Wie es Rehmann hier gelingt, eine Seite der Ambivalenz Weber’scher Politvorstellungen anschaulich herauszuarbeiten – so fehlt diese konkrete Arbeit gelegentlich im Fachsoziologischen; etwa bei Webers verkürzender Setzung des «Streben nach Einkommen » als «unvermeidlich letzte Triebfeder allen wirtschaftlichen Handelns». Das zeigt Webers eindimensionales Denken. Ähnlich ist auch Webers zweckrationale «Engführung» in den soziologischen Grundbegriffen und besonders in seiner Herrschaftssoziologie instrumentale Verkürzung: Der deutsch-skandinavische Soziologe Theodor Geiger (1891– 1952) wies am Beispiel des Begriffs «Fluktuation» nach, dass bei jeder Begriffsbildung Sichtweisen und Perspektiven einschlägig sind und in der sozialwissenschaftlichen «Anstrengung des Begriffs » kritisch bewusst gemacht werden können und müssen. Und auch Webers dickes Lob der Bürokratie (kritisch Herbert Reinke, Bürokratie im politischen System Deutschlands. Studien zur partiellen Ausdifferenzierung der Verwaltung aus dem ‹ganzen Haus›, Phil. Diss.

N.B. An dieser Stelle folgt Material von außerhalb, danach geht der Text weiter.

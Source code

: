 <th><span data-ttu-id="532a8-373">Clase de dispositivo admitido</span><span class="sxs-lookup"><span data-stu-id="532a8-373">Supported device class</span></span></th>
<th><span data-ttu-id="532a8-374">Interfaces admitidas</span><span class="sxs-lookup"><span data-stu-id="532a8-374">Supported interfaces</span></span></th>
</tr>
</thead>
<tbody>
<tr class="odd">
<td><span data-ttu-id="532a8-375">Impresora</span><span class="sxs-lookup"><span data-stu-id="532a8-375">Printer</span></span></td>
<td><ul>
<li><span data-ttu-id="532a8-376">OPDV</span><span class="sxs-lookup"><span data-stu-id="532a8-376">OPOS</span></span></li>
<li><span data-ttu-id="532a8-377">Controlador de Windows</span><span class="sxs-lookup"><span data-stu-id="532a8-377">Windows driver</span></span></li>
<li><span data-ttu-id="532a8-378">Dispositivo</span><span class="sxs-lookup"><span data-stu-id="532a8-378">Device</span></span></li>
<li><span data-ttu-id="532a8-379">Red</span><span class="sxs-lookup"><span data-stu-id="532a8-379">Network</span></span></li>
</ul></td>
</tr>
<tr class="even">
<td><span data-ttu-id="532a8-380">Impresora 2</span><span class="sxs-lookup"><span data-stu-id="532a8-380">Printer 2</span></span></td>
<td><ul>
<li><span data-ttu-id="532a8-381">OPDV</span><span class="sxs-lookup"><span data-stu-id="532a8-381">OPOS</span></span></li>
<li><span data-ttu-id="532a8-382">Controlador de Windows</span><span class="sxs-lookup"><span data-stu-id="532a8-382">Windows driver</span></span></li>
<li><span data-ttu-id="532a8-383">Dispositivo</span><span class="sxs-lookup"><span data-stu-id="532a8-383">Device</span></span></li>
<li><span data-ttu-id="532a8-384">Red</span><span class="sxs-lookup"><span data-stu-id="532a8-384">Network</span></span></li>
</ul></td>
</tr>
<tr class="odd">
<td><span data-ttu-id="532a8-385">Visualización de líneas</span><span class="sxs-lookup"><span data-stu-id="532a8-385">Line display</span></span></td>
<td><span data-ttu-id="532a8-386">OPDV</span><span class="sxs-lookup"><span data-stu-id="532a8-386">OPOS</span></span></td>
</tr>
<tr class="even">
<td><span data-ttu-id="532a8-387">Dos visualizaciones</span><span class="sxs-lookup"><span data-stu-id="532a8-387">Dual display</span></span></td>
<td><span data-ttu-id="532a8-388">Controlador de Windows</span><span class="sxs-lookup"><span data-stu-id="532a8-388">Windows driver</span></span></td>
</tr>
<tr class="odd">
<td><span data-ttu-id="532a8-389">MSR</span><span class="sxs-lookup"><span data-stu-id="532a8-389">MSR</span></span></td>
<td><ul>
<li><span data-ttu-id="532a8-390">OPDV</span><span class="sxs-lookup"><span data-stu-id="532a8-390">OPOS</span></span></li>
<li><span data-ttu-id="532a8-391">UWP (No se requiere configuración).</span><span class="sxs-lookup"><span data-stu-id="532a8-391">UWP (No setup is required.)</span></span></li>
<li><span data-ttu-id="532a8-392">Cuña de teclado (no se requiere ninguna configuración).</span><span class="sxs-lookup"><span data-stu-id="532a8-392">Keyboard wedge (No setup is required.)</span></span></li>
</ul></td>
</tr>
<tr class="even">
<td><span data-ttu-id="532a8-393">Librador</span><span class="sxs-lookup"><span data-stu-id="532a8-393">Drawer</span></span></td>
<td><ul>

Univ. zu Köln 1979, Darmstadt, copy shop, 1981, 219 S.) im Allgemeinen und aller Staatsbürokratie «speziell monokratischer Verwaltung durch geschulte Einzelbeamte» als optimales Instrument zur Versachlichung der Welt erweist sich bei genauem Hinschauen als Mythos (vgl. Richard Albrecht, Lebendige Menschen als tote Registraturnummern. Eine Bürokratie-Kritik im Anschluß an Franz Kafka; in: Die Brücke, 84 [1995], 79–83).

Was nun das wissenschaftlich Besondere von Weber und was konkret zu «beerben» ist, muss ich als «Sozialwissenschaftsjournalist » (Lars Clausen) nicht wissen. Angesichts der realempirischen Entwicklung von Soziologie und Sozialwissenschaft plädiere ich für einen besonderen Geist als «sociological imagination» (C. Wright Mills) und/als «new frontiers spirit» unter Einvernahme der im 1904 erstveröffentlichten 66-Seiten-Aufsatz zur «Objektivität» sozialwissenschaftlicher Erkenntnis vertretenen Einsicht in die Legitimität des Gedankenexperiments als kulturwissenschaftliche Methode …

Zitierweise:
Richard Albrecht: Rezension zu: Jan Rehmann, Max Weber: Modernisierung als passive Revolution. Kontextstudien zu Politik, Philosophie und Religion im Übergang zum Fordismus, Hamburg, Argument, 1998; ²2013. Zuerst erschienen in: Schweizerische Zeitschrift für Religions- und Kulturgeschichte, Vol. 107, 2013, S. 452-454.